На стойку шлёпается сигаретная пачка. Вся в выцветших заломах. Вскрытая позже приобретения — бумажный срез почти не истрепался. Обоняемая. Осязаемая.
— Это, как ты понимаешь, тебе, — комментирует блудный дух.
Присутствующий во плоти с сомнамбулической медлительностью вытряхивает сигарету. Закуривает с тринадцатой попытки и находит результат удачным ввиду амплитуды, которую выдают и руки, и корпус.
Тот, кто по настроению Мозель, а по сути сверкающий гранями несовершенства кошмар, не отпускает шуток про тремор, переходящий в пляску святого Вита. Не превращает кобальт в холодную гладь залива, взбешённый реакцией, по его мнению, неоправданной. Даже не предъявляет традиционных претензий за избирательную скрытность. Громко думает — будто проигрывает в сознании ноту за нотой — но прикусывает язык без костей. Поразительная чуткость. Перенасыщенное безмолвие. Неоднородное. Неоднозначное.
Тот, кто спустя рукава прячет имя за позывными, думает, что разревётся на первой затяжке, но ограничивается несколькими спазмами в гортани.
Нет, не ограничивается.
Запруды под веками нет. Есть нечто иное.
Он путает очерёдность реплик. Шипит:
— Это всё из-за тебя! — и только следом: — Что у меня с лицом?
— Как в лучшие времена, — отзывается блудный дух.
— И куда я его понесу?
— Проблема. Срочно прячь.

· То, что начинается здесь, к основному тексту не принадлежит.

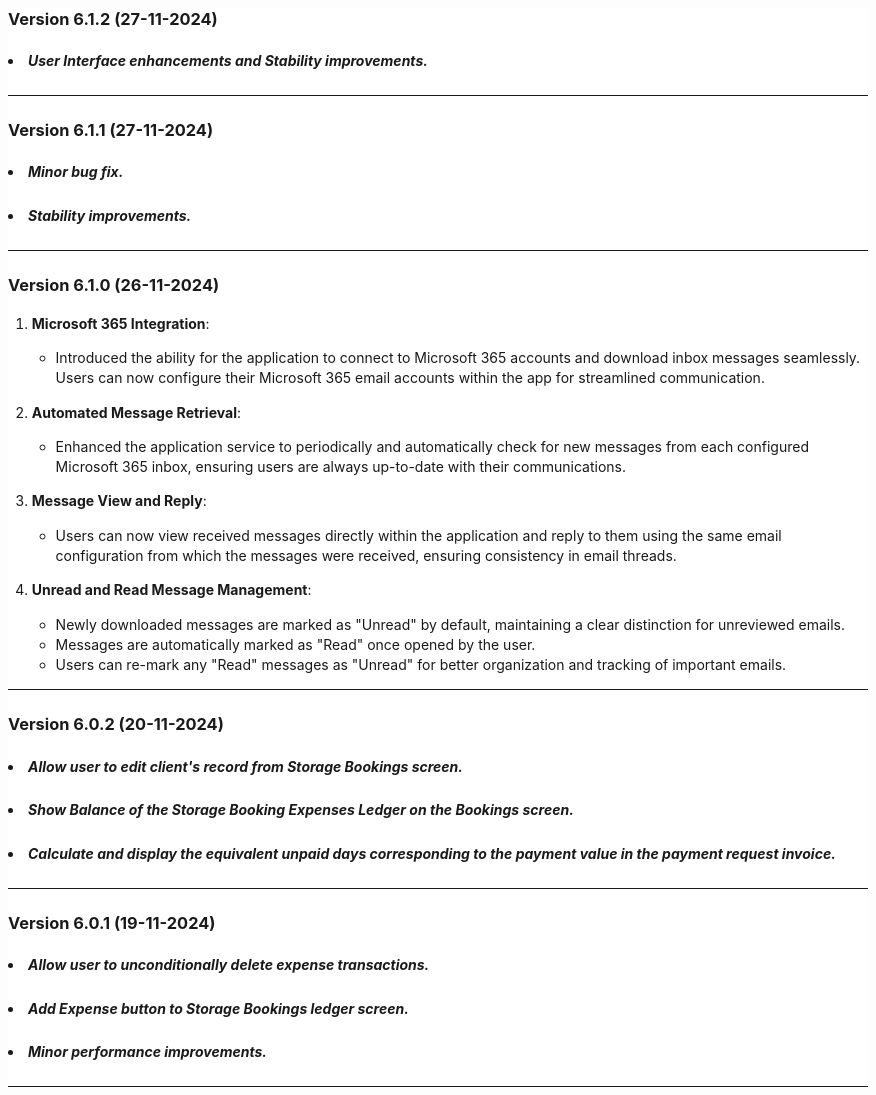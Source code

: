 
### Version 6.1.2 (27-11-2024)
##### <li class="green-text">User Interface enhancements and Stability improvements.</li>
 
---

### Version 6.1.1 (27-11-2024)
##### <li class="red-text">Minor bug fix.</li>
##### <li class="green-text">Stability improvements.</li>
 
---

### Version 6.1.0 (26-11-2024)
1. **Microsoft 365 Integration**:
   - Introduced the ability for the application to connect to Microsoft 365 accounts and download inbox messages seamlessly. Users can now configure their Microsoft 365 email accounts within the app for streamlined communication.

2. **Automated Message Retrieval**:
   - Enhanced the application service to periodically and automatically check for new messages from each configured Microsoft 365 inbox, ensuring users are always up-to-date with their communications.

3. **Message View and Reply**:
   - Users can now view received messages directly within the application and reply to them using the same email configuration from which the messages were received, ensuring consistency in email threads.

4. **Unread and Read Message Management**:
   - Newly downloaded messages are marked as "Unread" by default, maintaining a clear distinction for unreviewed emails.
   - Messages are automatically marked as "Read" once opened by the user.
   - Users can re-mark any "Read" messages as "Unread" for better organization and tracking of important emails.
 
---

### Version 6.0.2 (20-11-2024)
##### <li class="green-text">Allow user to edit client's record from Storage Bookings screen.</li>
##### <li class="green-text">Show Balance of the Storage Booking Expenses Ledger on the Bookings screen.</li>
##### <li class="green-text">Calculate and display the equivalent unpaid days corresponding to the payment value in the payment request invoice.</li>

---

### Version 6.0.1 (19-11-2024)
##### <li class="green-text">Allow user to unconditionally delete expense transactions.</li>
##### <li class="green-text">Add Expense button to Storage Bookings ledger screen.</li>
##### <li class="green-text">Minor performance improvements.</li>

---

Посмертная маска гораздо приличней.
Дело приобретает отчётливый запашок керосина. Проносится лаконичная вечность, то есть проходит около минуты.

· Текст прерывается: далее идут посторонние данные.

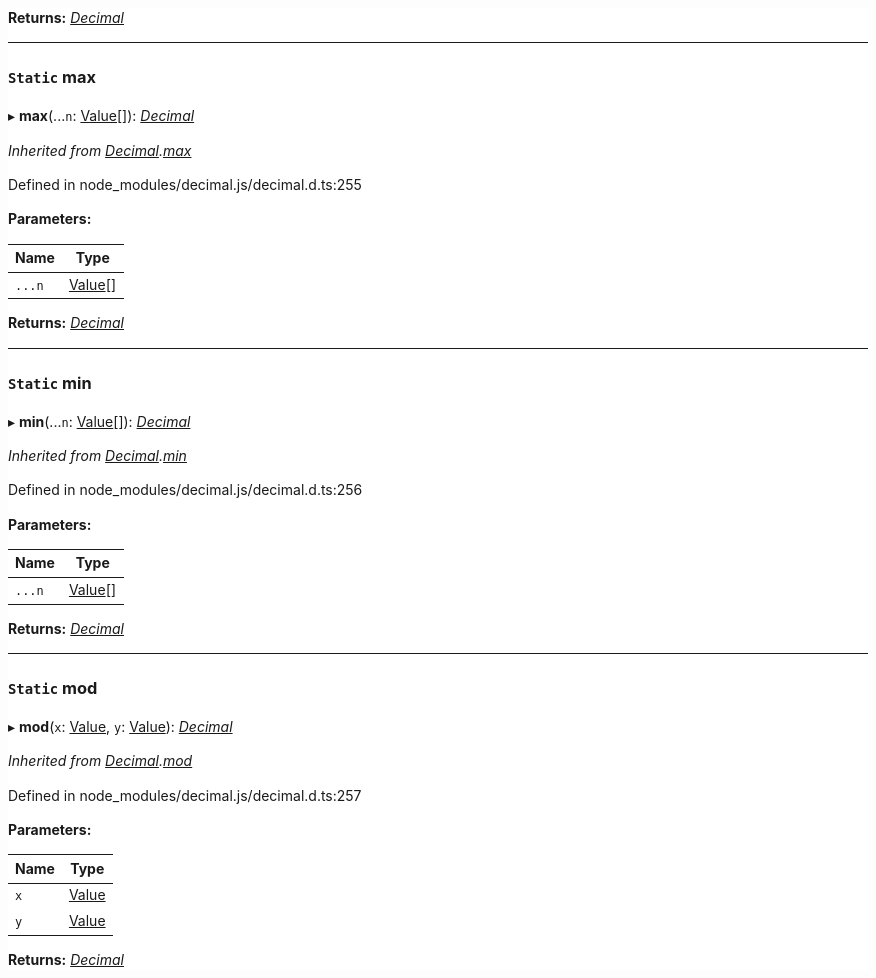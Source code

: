 **Returns:** *[Decimal](../classes/decimal.md)*

___

### `Static` max

▸ **max**(...`n`: [Value](../classes/decimal.md#static-value)[]): *[Decimal](../classes/decimal.md)*

*Inherited from [Decimal](../classes/decimal.md).[max](../classes/decimal.md#static-max)*

Defined in node_modules/decimal.js/decimal.d.ts:255

**Parameters:**

Name | Type |
------ | ------ |
`...n` | [Value](../classes/decimal.md#static-value)[] |

**Returns:** *[Decimal](../classes/decimal.md)*

___

### `Static` min

▸ **min**(...`n`: [Value](../classes/decimal.md#static-value)[]): *[Decimal](../classes/decimal.md)*

*Inherited from [Decimal](../classes/decimal.md).[min](../classes/decimal.md#static-min)*

Defined in node_modules/decimal.js/decimal.d.ts:256

**Parameters:**

Name | Type |
------ | ------ |
`...n` | [Value](../classes/decimal.md#static-value)[] |

**Returns:** *[Decimal](../classes/decimal.md)*

___

### `Static` mod

▸ **mod**(`x`: [Value](../classes/decimal.md#static-value), `y`: [Value](../classes/decimal.md#static-value)): *[Decimal](../classes/decimal.md)*

*Inherited from [Decimal](../classes/decimal.md).[mod](../classes/decimal.md#mod)*

Defined in node_modules/decimal.js/decimal.d.ts:257

**Parameters:**

Name | Type |
------ | ------ |
`x` | [Value](../classes/decimal.md#static-value) |
`y` | [Value](../classes/decimal.md#static-value) |

**Returns:** *[Decimal](../classes/decimal.md)*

— Как тебе контрабандный дым? — осведомляется сияющая эктоплазма, словно после передачи пачки не прозвучало ни фразы.
— На болотце таким не разживёшься, — действующий преемник пирата во льду жадно затягивается и приканчивает сигарету. — В безвоздушных замках тоже. Нестеснённости в средствах мало для подлинного шика: "бюджетное" подражание роскоши выглядит жалко, но подвох в том, что деньги способны раздуть убожество до монструозных масштабов. Богатство — личное свойство, не привязанное к балансу на карте. Кажется, я цитирую Кокто. И я вновь капитан очевидность.
— Ты капитан высокомерие. Не останавливайся. Что ещё скажешь?
— Скажу, что моим убийственным ботинкам далеко до эталонных. Девятьсот спиралей по шоссе. В сторону, обратную направлению движения. Отсюда и присказка о рухнувшей планке.
— Ты понимаешь, что говоришь не о ботинках и сигаретах? — шепчет сияющая эктоплазма, словно прощупывает пульс. — Планка твоя заявлена в рефрене "У вас столько нет", а сеансы насильственной девальвации... Вот уж где воистину проступает нездоровая тяга к самоистязанию.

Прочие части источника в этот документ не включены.